Sterol regulatory element-binding transcription factor 1 (SREBF1) also known as sterol regulatory element-binding protein 1 (SREBP-1) is a protein that in humans is encoded by the SREBF1 gene.

This gene is located within the Smith–Magenis syndrome region on chromosome 17. Two transcript variants encoding different isoforms have been found for this gene.  The isoforms are SREBP-1a and SREBP-1c (the latter also called ADD-1). SREBP-1a is expressed in the intestine and spleen, whereas SREBP-1c is mainly expressed in liver, muscle, and fat (among other tissues).

Expression 

The proteins encoded by this gene are transcription factors that bind to a sequence in the promoter of different genes, called sterol regulatory element-1 (SRE1).  This element is a decamer (oligomer with ten subunits) flanking the LDL receptor gene and other genes involved in, for instance, sterol biosynthesis. The protein is synthesized as a precursor that is attached to the nuclear membrane and endoplasmic reticulum. Following cleavage, the mature protein translocates to the nucleus and activates transcription by binding to the SRE1. Sterols inhibit the cleavage of the precursor, and the mature nuclear form is rapidly catabolized, thereby reducing transcription.

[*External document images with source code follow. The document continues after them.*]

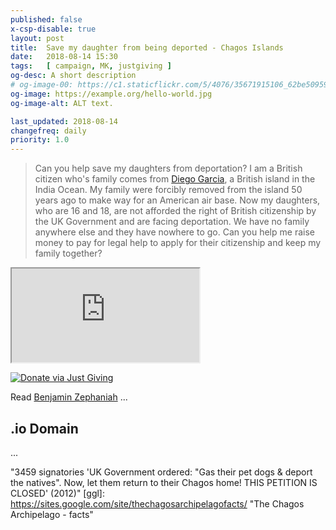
```yaml
---
published: false
x-csp-disable: true
layout: post
title:  Save my daughter from being deported - Chagos Islands
date:   2018-08-14 15:30
tags:   [ campaign, MK, justgiving ]
og-desc: A short description
# og-image-00: https://c1.staticflickr.com/5/4076/35671915106_62be509598_z.jpg
og-image: https://example.org/hello-world.jpg
og-image-alt: ALT text.

last_updated: 2018-08-14
changefreq: daily
priority: 1.0
---
```



> Can you help save my daughters from deportation?
> I am a British citizen who's family comes from [Diego Garcia][], a British island in the India Ocean.
> My family were forcibly removed from the island 50 years ago to make way for an American air base.
> Now my daughters, who are 16 and 18, are not afforded the right of
> British citizenship by the UK Government and are facing deportation.
> We have no family anywhere else and they have nowhere to go.
> Can you help me raise money to pay for legal help to apply for their citizenship and keep my family together?


<iframe src="https://youtube.com/embed/eKpgbJW59fU"></iframe>

[![Donate via Just Giving][jg-image]][justgiving]

Read [Benjamin Zephaniah][guardian] ...

<!-- <div id="jg-widget-jeanette-valentin-794"></div>
<script>
(function () {
  var id = "jg-widget-jeanette-valentin-794", doc = document,
  pfx = 'https'; /* (window.location.toString().indexOf("https")==0)?"https":"http"; */
  var el = doc.getElementById(id);
  if (el) {
    var js = doc.createElement('script');
    js.src = pfx + "://widgets.justgiving.com/fundraisingpage/jeanette-valentin?enc=ZT1qZy13aWRnZXQtamVhbmV0dGUtdmFsZW50aW4tNzk0Jnc9NDAwJmI9aW1hZ2UsZG9uYXRlLGZ1bmRyYWlzZSZpYj10aXRsZSxzdW1tYXJ5LHByb2dyZXNzLHJhaXNlZCx0YXJnZXQ%3D";
    el.parentNode.insertBefore(js, el);
  }
})();
</script> -->

## .io Domain ##

...

[Diego Garcia]: https://en.wikipedia.org/wiki/Diego_Garcia
  "Diego Garcia is an atoll ... in the central Indian Ocean, and the largest of 60 small islands comprising the Chagos Archipelago. (Wikipedia)"
[wp-image]: https://upload.wikimedia.org/wikipedia/commons/f/f4/Diegogarcia.jpg
[yt]: https://youtu.be/eKpgbJW59fU
  "Save my daughter from being deported - Chagos Islands / Diego Garcia (BBC Look East news, 08-August-2018, © BBC)"
[justgiving]: https://justgiving.com/crowdfunding/jeanette-valentin "Donate via JustGiving"
[JG-image]: https://pbs.twimg.com/card_img/1029358521417117696/72sFKOQR?format=jpg&name=600x314
[JG help]: https://help.justgiving.com/hc/en-us/articles/201320952-Build-a-widget-for-your-website-or-blog
[JG widget]: https://widgets.justgiving.com/builder/fundraisingpage#!_jeanette-valentin
[pinboard]: https://pinboard.in/u:ndf/t:chagos
[guardian]: https://theguardian.com/commentisfree/2018/jan/16/britains-shameful-treatment-chagos-islanders-must-end
  "Britain’s shameful treatment of Chagos islanders must end, by Benjamin Zephaniah, Guardian, January 2018."
[inews]: https://inews.co.uk/news/politics/the-next-windrush-chagos-islanders-call-for-changes-to-immigration-status/
  "The next Windrush? Chagos Islanders call for changes to immigration status, by Richard Vaughn, I-News, April 2018."
[inews-img]: https://res.cloudinary.com/jpress/image/fetch/c_fill,f_auto,q_auto:eco,w_1089/https://inews.co.uk/wp-content/uploads/2018/04/Capture-6.jpg
[io]: https://independent.co.uk/news/uk/politics/government-accused-of-profiting-from-sales-of-chagos-islands-io-domain-name-9574316.html
"Government accused of profiting from sales of Chagos Islands '.io' domain name, by Cahal Milmo @cahalmilmo, The Independent, 30 June 2014"
[support]: https://www.chagossupport.org.uk/ "UK Chagos Support Association"
[5 mins]: https://www.chagossupport.org.uk/chagos-in-five-minutes "Chagos in Five Minutes"
[petition]: https://secure.avaaz.org/en/petition/Give_the_Chagos_islanders_the_right_to_return_home/?copy
"3459 signatories 'UK Government ordered: "Gas their pet dogs & deport the natives". Now, let them return to their Chagos home! THIS PETITION IS CLOSED' (2012)"
[ggl]: https://sites.google.com/site/thechagosarchipelagofacts/ "The Chagos Archipelago - facts"

[webmaster]: https://www.thewebmaster.com/hosting/2016/feb/27/io-tld-top-level-domain/
  ".IO TLD — A popular top level domain mired with injustice, 2016"
[lords]: https://publications.parliament.uk/pa/ld/ldtoday/writtens/11082014.htm#hdg-Internet
  "Asked by Lord Avebury: To ask Her Majesty’s Government what if any financial arrangements they have with the Internet Computer Bureau which allow the latter to make money from the sale of dependent territory domain names.[HL1060], 2014"

[End]: //.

The protein is a member of the basic helix-loop-helix-leucine zipper (bHLH-Zip) transcription factor family.

SREBP-1a regulates genes related to lipid and cholesterol production and its activity is regulated by sterol levels in the cell.

SREBP-1a and SREBP-1c are both encoded by the same gene, but are transcribed by different promoters. For animals in a fasted state, SREBP-1c expression is suppressed in the liver, but a high carbohydrate meal (by insulin release) strongly induces SREBP-1c expression.

Function 
SREBP-1 plays a key role in the induction of lipogenesis by the liver.  mTORC1 is activated by insulin (a hormone of nutrient abundance) leading to increased production of SREBP-1c, which facilitates storage of fatty acids (excess nutrients) as triglycerides.

Clinical relevance 
SREBP-1c regulates genes required for glucose metabolism and fatty acid and lipid production and its expression is induced by insulin.   Insulin-stimulated SREBP-1c increases glycolysis by activation of glucokinase enzyme, and increases lipogenesis (conversion of carbohydrates into fatty acids). Insulin stimulation of SREBP-1c is mediated by liver X receptor (LXR) and mTORC1.

High blood levels of insulin due to insulin resistance often leads to steatosis in the liver because of SREBP-1 activation. Suppression of SREBP-1c by sirtuin 1 or by other means protects against development of fatty liver.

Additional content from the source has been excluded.